* **ACTION ITEM**: Every single record below is to be reproduced exactly.
RECORDS SUPPLIED: Begin
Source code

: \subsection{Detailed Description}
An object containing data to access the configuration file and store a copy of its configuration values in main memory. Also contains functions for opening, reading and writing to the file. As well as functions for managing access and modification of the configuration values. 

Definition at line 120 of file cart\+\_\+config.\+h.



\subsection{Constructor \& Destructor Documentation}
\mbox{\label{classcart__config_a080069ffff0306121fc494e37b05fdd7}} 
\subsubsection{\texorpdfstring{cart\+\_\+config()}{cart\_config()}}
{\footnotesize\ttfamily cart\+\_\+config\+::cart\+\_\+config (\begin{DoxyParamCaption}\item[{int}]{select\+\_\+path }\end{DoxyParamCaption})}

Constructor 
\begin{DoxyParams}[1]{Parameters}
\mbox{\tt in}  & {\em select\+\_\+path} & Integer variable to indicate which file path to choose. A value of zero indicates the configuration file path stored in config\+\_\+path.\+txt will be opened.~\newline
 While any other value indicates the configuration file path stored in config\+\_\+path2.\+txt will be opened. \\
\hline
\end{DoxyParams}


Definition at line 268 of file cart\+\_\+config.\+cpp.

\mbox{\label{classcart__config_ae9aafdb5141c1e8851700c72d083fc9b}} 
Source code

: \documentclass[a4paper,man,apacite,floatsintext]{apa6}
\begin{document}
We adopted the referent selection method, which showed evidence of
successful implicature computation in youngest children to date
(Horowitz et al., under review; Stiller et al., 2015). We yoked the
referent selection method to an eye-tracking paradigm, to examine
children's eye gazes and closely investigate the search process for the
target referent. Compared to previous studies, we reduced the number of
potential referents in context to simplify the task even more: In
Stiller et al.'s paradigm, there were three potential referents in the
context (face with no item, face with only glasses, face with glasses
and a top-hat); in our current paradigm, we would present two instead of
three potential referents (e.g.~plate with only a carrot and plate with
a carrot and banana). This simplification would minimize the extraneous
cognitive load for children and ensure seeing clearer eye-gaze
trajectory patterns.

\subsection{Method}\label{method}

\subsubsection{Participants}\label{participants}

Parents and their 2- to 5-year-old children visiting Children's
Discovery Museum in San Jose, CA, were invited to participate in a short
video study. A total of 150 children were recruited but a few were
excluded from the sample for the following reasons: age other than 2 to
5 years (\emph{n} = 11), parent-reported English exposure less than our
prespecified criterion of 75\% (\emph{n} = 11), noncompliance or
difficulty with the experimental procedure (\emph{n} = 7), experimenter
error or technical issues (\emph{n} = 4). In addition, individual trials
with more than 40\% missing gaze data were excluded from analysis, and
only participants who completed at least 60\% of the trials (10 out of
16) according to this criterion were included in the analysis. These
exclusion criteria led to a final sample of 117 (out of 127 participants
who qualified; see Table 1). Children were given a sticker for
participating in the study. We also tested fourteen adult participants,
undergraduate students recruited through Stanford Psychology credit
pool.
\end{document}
RECORDS SUPPLIED: End
* **RESULT OF THIS EXERCISE**:
Source code

: \subsection{Detailed Description}
An object containing data to access the configuration file and store a copy of its configuration values in main memory. Also contains functions for opening, reading and writing to the file. As well as functions for managing access and modification of the configuration values. 

Definition at line 120 of file cart\+\_\+config.\+h.



\subsection{Constructor \& Destructor Documentation}
\mbox{\label{classcart__config_a080069ffff0306121fc494e37b05fdd7}} 
\subsubsection{\texorpdfstring{cart\+\_\+config()}{cart\_config()}}
{\footnotesize\ttfamily cart\+\_\+config\+::cart\+\_\+config (\begin{DoxyParamCaption}\item[{int}]{select\+\_\+path }\end{DoxyParamCaption})}

Constructor 
\begin{DoxyParams}[1]{Parameters}
\mbox{\tt in}  & {\em select\+\_\+path} & Integer variable to indicate which file path to choose. A value of zero indicates the configuration file path stored in config\+\_\+path.\+txt will be opened.~\newline
 While any other value indicates the configuration file path stored in config\+\_\+path2.\+txt will be opened. \\
\hline
\end{DoxyParams}


Definition at line 268 of file cart\+\_\+config.\+cpp.

\mbox{\label{classcart__config_ae9aafdb5141c1e8851700c72d083fc9b}} 
Source code

: \documentclass[a4paper,man,apacite,floatsintext]{apa6}
\begin{document}
We adopted the referent selection method, which showed evidence of
successful implicature computation in youngest children to date
(Horowitz et al., under review; Stiller et al., 2015). We yoked the
referent selection method to an eye-tracking paradigm, to examine
children's eye gazes and closely investigate the search process for the
target referent. Compared to previous studies, we reduced the number of
potential referents in context to simplify the task even more: In
Stiller et al.'s paradigm, there were three potential referents in the
context (face with no item, face with only glasses, face with glasses
and a top-hat); in our current paradigm, we would present two instead of
three potential referents (e.g.~plate with only a carrot and plate with
a carrot and banana). This simplification would minimize the extraneous
cognitive load for children and ensure seeing clearer eye-gaze
trajectory patterns.

\subsection{Method}\label{method}

\subsubsection{Participants}\label{participants}

Parents and their 2- to 5-year-old children visiting Children's
Discovery Museum in San Jose, CA, were invited to participate in a short
video study. A total of 150 children were recruited but a few were
excluded from the sample for the following reasons: age other than 2 to
5 years (\emph{n} = 11), parent-reported English exposure less than our
prespecified criterion of 75\% (\emph{n} = 11), noncompliance or
difficulty with the experimental procedure (\emph{n} = 7), experimenter
error or technical issues (\emph{n} = 4). In addition, individual trials
with more than 40\% missing gaze data were excluded from analysis, and
only participants who completed at least 60\% of the trials (10 out of
16) according to this criterion were included in the analysis. These
exclusion criteria led to a final sample of 117 (out of 127 participants
who qualified; see Table 1). Children were given a sticker for
participating in the study. We also tested fourteen adult participants,
undergraduate students recruited through Stanford Psychology credit
pool.
\end{document}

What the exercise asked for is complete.